Look, I know my expectations for this film are unreasonably high. Let me try again. I love what you’ve said about Aech and Art3mis. And you’re right on a lot of counts here: these characters do have far more agency than they do in the book. They make choices, even if they’re sometimes unbelievable. Like, in the book, Watts — and not Art3mis — is the one who infiltrates Sorrento’s company and single-handedly sets up his team for victory. And look at Sho (Philip Zhao) and Daito (Win Morisaki), two characters who are far more mono-chromatic in the novel. Here, they get to crack wise in ways that make them look like smarter than your average over-glorified side-kicks. But they are just sidekicks and Aech does ultimately say that Watts/Parzival deserves to win. Which, uh, blood pressure rising!
I also love what you said about Halliday and how out-of-time his personal qualms with the OASIS are. But that’s why all of the Spielbergian touches — the relatively stream-lined narrative, the clever group dynamic, the sometimes goony, sometimes cruel sense of humor–rankle on my nerves. Halliday is never really in the film. Spielberg, Penn, and Cline highlight this essential point later in an exchange that’s not in the book. Watts asks Anorak/Halliday if he’s just a program. He says no. Then he asks if that means Halliday is alive in real life. Negatory. Then Watts asks the million dollar question: what does that make Anorak/Halliday’s virtual presence? There’s no answer, because there can’t be, not in Ready Player One.

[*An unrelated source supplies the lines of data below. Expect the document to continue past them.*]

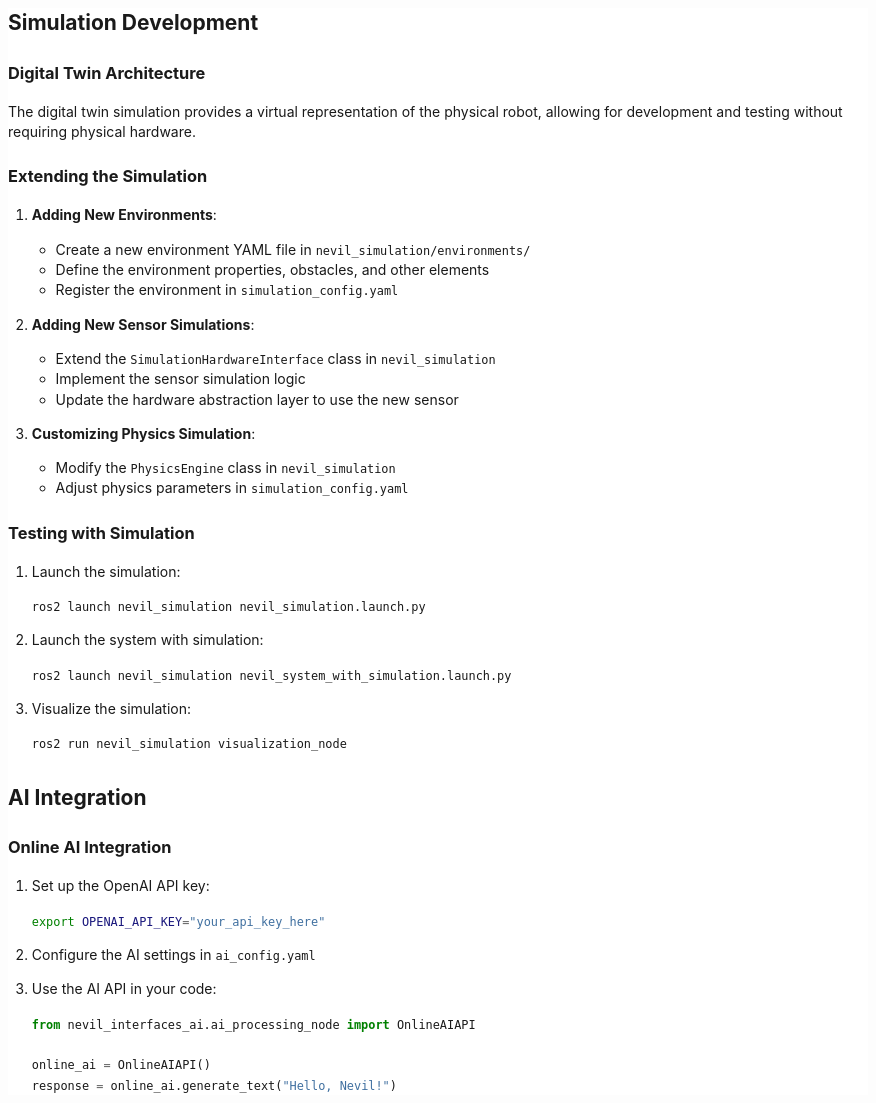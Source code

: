 ## Simulation Development

### Digital Twin Architecture

The digital twin simulation provides a virtual representation of the physical robot, allowing for development and testing without requiring physical hardware.

### Extending the Simulation

1. **Adding New Environments**:
   - Create a new environment YAML file in `nevil_simulation/environments/`
   - Define the environment properties, obstacles, and other elements
   - Register the environment in `simulation_config.yaml`

2. **Adding New Sensor Simulations**:
   - Extend the `SimulationHardwareInterface` class in `nevil_simulation`
   - Implement the sensor simulation logic
   - Update the hardware abstraction layer to use the new sensor

3. **Customizing Physics Simulation**:
   - Modify the `PhysicsEngine` class in `nevil_simulation`
   - Adjust physics parameters in `simulation_config.yaml`

### Testing with Simulation

1. Launch the simulation:
   ```bash
   ros2 launch nevil_simulation nevil_simulation.launch.py
   ```

2. Launch the system with simulation:
   ```bash
   ros2 launch nevil_simulation nevil_system_with_simulation.launch.py
   ```

3. Visualize the simulation:
   ```bash
   ros2 run nevil_simulation visualization_node
   ```

## AI Integration

### Online AI Integration

1. Set up the OpenAI API key:
   ```bash
   export OPENAI_API_KEY="your_api_key_here"
   ```

2. Configure the AI settings in `ai_config.yaml`

3. Use the AI API in your code:
   ```python
   from nevil_interfaces_ai.ai_processing_node import OnlineAIAPI

   online_ai = OnlineAIAPI()
   response = online_ai.generate_text("Hello, Nevil!")
   ```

I joked with you about this earlier, but I really do think that Ready Player One would mean a lot less to fans if it were directed by anyone but Monsieur Spielberg. Sure, I would have preferred Joe Dante or the Wachowskis to make this film. Both Dante and the Wachowskis are better suited for this supposedly “subversive” (ha!) take on the corporatization of pop culture. But the idea of Spielberg examining his Godzilla-sized cultural footprint is tantalizing. Look at the Ready Player One scene that takes place inside an interaction version of The Shining (the movie)? This sequence isn’t in the book, mind you. It also pointedly re-purposes several key scenes from both Stephen King’s original novel and Stanley Kubrick and Diane Johnson’s adaptation. In this specific context, Spielberg, Penn, and Cline’s inclusion of waltzing zombies doesn’t seem so random, especially when you think of it as Spielberg’s way of questioning the value of world that he helped make.
Then again, I don’t see a lot of deep introspection in Ready Player One. There’s a lot of hand-holding and empty re-assurances that you can love what you love because your love is pure, ok? But, if we are going to ascribe a personality to this hulking, worlds-spanning, self-justifying juggernaut…doesn’t this make Spielberg look a little self-pitying and/or disingenuous? I mean, no, I don’t honestly believe — and I never said I did — that they would cast “uglier” actors. Nor did I expect great insights on modern life’s heavy reliance on various kinds of virtual reality. But if you’re going to touch, but not follow through on these heavy ideas — why do this film at all? If the key to enjoying Ready Player One is finding the human personality hidden inside its labyrinthine machinations — basically the same reason why Halliday loves Adventure: Warren Robinett, that game’s programmer, hid his name in a secret chamber at the heart of his creation–then why does everything here feel so…empty?
Also, I would much rather rewatch the flawed, but enjoyable Kingdom of the Crystal Skull before I ever go near Ready Player One. Good night, everybody!